The message comes just days ahead of a crunch meeting between a contingent of EU leaders and China’s President Xi, with Commission President Ursula von der Leyen, German Chancellor Angela Merkel and Council President Charles Michel attending as part of the video call on Monday (14 September).
Speaking to reporters in Brussels on Thursday (10 September), Zhou Lihong, spoke of how she hopes the concerns of the Chinese business community will be addressed by President Xi next week.
“Many Chinese companies are concerned about overlapping policies and overregulation,” she told EURACTIV.
“For example, the EU’s antitrust review and foreign investment screening,” Zhou said, are regarded by the Chinese business community as burdens to trade with EU member states. Zhou added that she hopes that such concerns emerge during the talks on Monday.
Speaking on the publication of a report from the Chinese Chamber of Commerce which seeks to encourage investment emanating from the country into the EU, Zhou also sought to send a warning to the bloc that investors from China could start to turn away from Europe should diplomatic ties be tested further.

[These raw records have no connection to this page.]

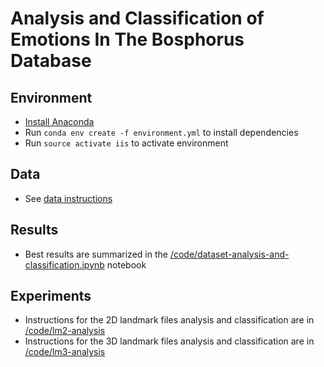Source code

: # Analysis and Classification of Emotions In The Bosphorus Database

## Environment
  - [Install Anaconda ](https://www.continuum.io/downloads)
  - Run ``conda env create -f environment.yml`` to install dependencies
  - Run ``source activate iis`` to activate environment

## Data
  - See [data instructions](/data/)

## Results
  - Best results are summarized in the [/code/dataset-analysis-and-classification.ipynb](/code/dataset-analysis-and-classification.ipynb) notebook

## Experiments
  - Instructions for the 2D landmark files analysis and classification are in [/code/lm2-analysis](/code/lm2-analysis)
  - Instructions for the 3D landmark files analysis and classification are in [/code/lm3-analysis](/code/lm3-analysis)
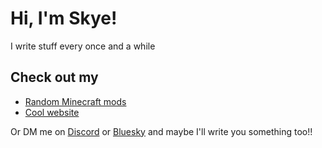 # Hi, I'm Skye!

I write stuff every once and a while
## Check out my
- [Random Minecraft mods](https://github.com/snowsign-mods)
- [Cool website](https://github.com/snowsign/snowsign.net)

Or DM me on [Discord](https://discord.com/users/451481148363898902) or [Bluesky](https://bsky.app/profile/skyegibbs.bsky.social) and maybe I'll write you something too!!
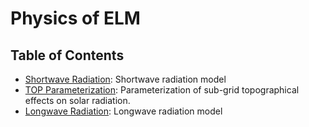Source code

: # Physics of ELM

## Table of Contents

- [Shortwave Radiation](shortwave_radiation.md):
Shortwave radiation model
- [TOP Parameterization](top_solar_parameterization.md):
Parameterization of sub-grid topographical effects on solar radiation.
- [Longwave Radiation](longwave_radiation.md): Longwave radiation model
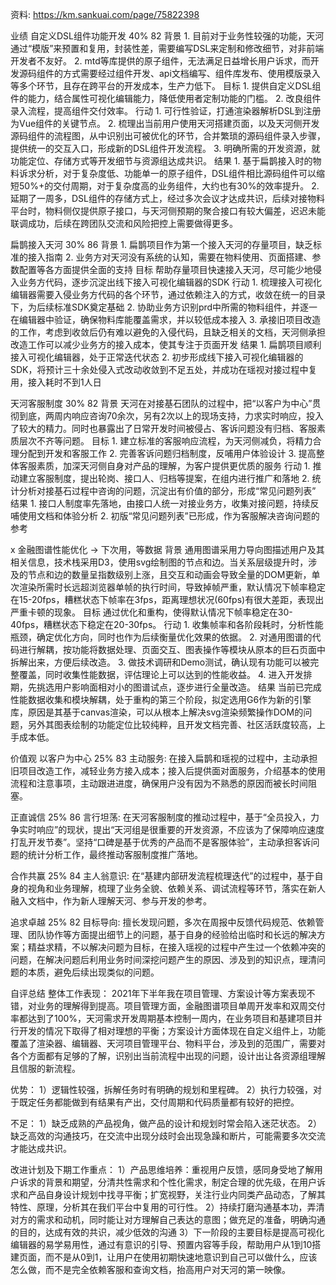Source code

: 资料: https://km.sankuai.com/page/75822398

业绩
  自定义DSL组件功能开发 40% 82
    背景
      1. 目前对于业务性较强的功能，天河通过“模版”来预置和复用，封装性差，需要编写DSL来定制和修改细节，对非前端开发者不友好。
      2. mtd等库提供的原子组件，无法满足日益增长用户诉求，而开发源码组件的方式需要经过组件开发、api文档编写、组件库发布、使用模版录入等多个环节，且存在跨平台的开发成本，生产力低下。
    目标
      1. 提供自定义DSL组件的能力，结合属性可视化编辑能力，降低使用者定制功能的门槛。
      2. 改良组件录入流程，提高组件交付效率。
    行动
      1. 可行性验证，打通渲染器解析DSL到注册为Vue组件的关键节点。
      2. 梳理出当前用户使用天河搭建页面，以及天河侧开发源码组件的流程图，从中识别出可被优化的环节，合并繁琐的源码组件录入步骤，提供统一的交互入口，形成新的DSL组件开发流程。
      3. 明确所需的开发资源，就功能定位、存储方式等开发细节与资源组达成共识。
    结果
      1. 基于扁鹊接入时的物料诉求分析，对于复杂度低、功能单一的原子组件，DSL组件相比源码组件可以缩短50%+的交付周期，对于复杂度高的业务组件，大约也有30%的效率提升。
      2. 延期了一周多，DSL组件的存储方式上，经过多次会议才达成共识，后续对接物料平台时，物料侧仅提供原子接口，与天河侧预期的聚合接口有较大偏差，迟迟未能联调成功，后续在跨团队交流和风险把控上需要做得更多。

  扁鹊接入天河 30% 86
    背景
      1. 扁鹊项目作为第一个接入天河的存量项目，缺乏标准的接入指南
      2. 业务方对天河没有系统的认知，需要在物料使用、页面搭建、参数配置等各方面提供全面的支持
    目标
      帮助存量项目快速接入天河，尽可能少地侵入业务方代码，逐步沉淀出线下接入可视化编辑器的SDK
    行动
      1. 梳理接入可视化编辑器需要入侵业务方代码的各个环节，通过依赖注入的方式，收敛在统一的目录下，为后续标准SDK奠定基础
      2. 协助业务方识别prd中所需的物料组件，并逐一在编辑器中验证，确保物料库能覆盖需求，并以较低成本接入
      3. 承接旧项目改造的工作，考虑到收敛后仍有难以避免的入侵代码，且缺乏相关的文档，天河侧承担改造工作可以减少业务方的接入成本，使其专注于页面开发
    结果
      1. 扁鹊项目顺利接入可视化编辑器，处于正常迭代状态
      2. 初步形成线下接入可视化编辑器的SDK，将预计三十余处侵入式改动收敛到不足五处，并成功在瑶视对接过程中复用，接入耗时不到1人日

  天河客服制度 30% 82
    背景
      天河在对接基石团队的过程中，把“以客户为中心”贯彻到底，两周内响应咨询70余次，另有2次以上的现场支持，力求实时响应，投入了较大的精力。同时也暴露出了日常开发时间被侵占、客诉问题没有归档、客服素质层次不齐等问题。
    目标
      1. 建立标准的客服响应流程，为天河侧减负，将精力合理分配到开发和客服工作
      2. 完善客诉问题归档制度，反哺用户体验设计
      3. 提高整体客服素质，加深天河侧自身对产品的理解，为客户提供更优质的服务
    行动
      1. 推动建立客服制度，提出轮岗、接口人、归档等提案，在组内进行推广和落地
      2. 统计分析对接基石过程中咨询的问题，沉淀出有价值的部分，形成“常见问题列表”
    结果
      1. 接口人制度率先落地，由接口人统一对接业务方，收集对接问题，持续反哺使用文档和体验分析
      2. 初版“常见问题列表”已形成，作为客服解决咨询问题的参考

  x 金融图谱性能优化 -> 下次用，等数据
    背景
      通用图谱采用力导向图描述用户及其相关信息，技术栈采用D3，使用svg绘制图的节点和边。当关系层级提升时，涉及的节点和边的数量呈指数级别上涨，且交互和动画会导致全量的DOM更新，单次渲染所需时长远超浏览器单帧的执行时间，导致掉帧严重，默认情况下帧率稳定在15-20fps，糟糕状态下帧率在3fps，距离理想状况(60fps)有很大差距，表现出严重卡顿的现象。
    目标
      通过优化和重构，使得默认情况下帧率稳定在30-40fps，糟糕状态下稳定在20-30fps。
    行动
      1. 收集帧率和各阶段耗时，分析性能瓶颈，确定优化方向，同时也作为后续衡量优化效果的依据。
      2. 对通用图谱的代码进行解耦，按功能将数据处理、页面交互、图表操作等模块从原本的巨石页面中拆解出来，方便后续改造。
      3. 做技术调研和Demo测试，确认现有功能可以被完整覆盖，同时收集性能数据，评估理论上可以达到的性能收益。
      4. 进入开发排期，先挑选用户影响面相对小的图谱试点，逐步进行全量改造。
    结果
      当前已完成性能数据收集和模块解耦，处于重构的第三个阶段，拟定选用G6作为新的引擎库，原因是其基于canvas渲染，可以从根本上解决svg渲染频繁操作DOM的问题，另外其图表绘制的功能定位比较纯粹，且开发文档完善、社区活跃度较高，上手成本低。

价值观
  以客户为中心 25% 83
    主动服务: 在接入扁鹊和瑶视的过程中，主动承担旧项目改造工作，减轻业务方接入成本；接入后提供面对面服务，介绍基本的使用流程和注意事项，主动跟进进度，确保用户没有因为不熟悉的原因而被长时间阻塞。

  正直诚信 25% 86
    言行坦荡: 在天河客服制度的推动过程中，基于“全员投入，力争实时响应”的现状，提出“天河组是很重要的开发资源，不应该为了保障响应速度打乱开发节奏”。坚持“口碑是基于优秀的产品而不是客服体验”，主动承担客诉问题的统计分析工作，最终推动客服制度推广落地。

  合作共赢 25% 84
    主人翁意识: 在“基建内部研发流程梳理迭代”的过程中，基于自身的视角和业务理解，梳理了业务全貌、依赖关系、调试流程等环节，落实在新人融入文档中，作为新人理解天河、参与开发的参考。

  追求卓越 25% 82
    目标导向: 擅长发现问题，多次在周报中反馈代码规范、依赖管理、团队协作等方面提出细节上的问题，基于自身的经验给出临时和长远的解决方案；精益求精，不以解决问题为目标，在接入瑶视的过程中产生过一个依赖冲突的问题，在解决问题后利用业务时间深挖问题产生的原因、涉及到的知识点，理清问题的本质，避免后续出现类似的问题。

自评总结
  整体工作表现：
    2021年下半年我在项目管理、方案设计等方案表现不错，对业务的理解得到提高。项目管理方面，金融图谱项目单周开发率和双周交付率都达到了100%，天河需求开发周期基本控制一周内，在业务项目和基建项目并行开发的情况下取得了相对理想的平衡；方案设计方面体现在自定义组件上，功能覆盖了渲染器、编辑器、天河项目管理平台、物料平台，涉及到的范围广，需要对各个方面都有足够的了解，识别出当前流程中出现的问题，设计出让各资源组理解且信服的新流程。

  优势：
    1）逻辑性较强，拆解任务时有明确的规划和里程碑。
    2）执行力较强，对于既定任务都能做到有结果有产出，交付周期和代码质量都有较好的把控。

  不足：
    1）缺乏成熟的产品视角，做产品的设计和规划时常会陷入迷茫状态。
    2）缺乏高效的沟通技巧，在交流中出现分歧时会出现急躁和断片，可能需要多次交流才能达成共识。

  改进计划及下期工作重点：
    1）产品思维培养：重视用户反馈，感同身受地了解用户诉求的背景和期望，分清共性需求和个性化需求，制定合理的优先级，在用户诉求和产品自身设计规划中找寻平衡；扩宽视野，关注行业内同类产品动态，了解其特性、原理，分析其在我们平台中复用的可行性。
    2）持续打磨沟通基本功，弄清对方的需求和动机，同时能让对方理解自己表达的意图；做充足的准备，明确沟通的目的，达成有效的共识，减少低效的沟通
    3）下一阶段的主要目标是提高可视化编辑器的易学易用性，通过有意识的引导、预置内容等手段，帮助用户从1到10搭建页面，而不是从0到1，让用户在使用初期快速地意识到自己可以做什么，应该怎么做，而不是完全依赖客服和查询文档，抬高用户对天河的第一映像。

Relations have recently been strained between the EU and China, owing to Western concerns over the erosion of liberal freedoms in Hong Kong, the alleged detainment of Uighurs in Xinjiang, and aggressive market protectionism in China.
The Chinese say that these are domestic political matters, and should not be the concern of global partners.
“Chinese businesses in Europe face enormous challenges for survival and growth, and some have even come under criticism and blame, much of which is unfounded but yet ruined the mutual trust and stability in economic and trade ties,” Zhou said.
“Chinese companies now have a less favourable view regarding the ease of doing business in the EU,” she added. “European institutions should pay close attention to the decline.”
The CCCEU has put forward eight policy suggestions to Brussels with regards to the future relationship between the two parties.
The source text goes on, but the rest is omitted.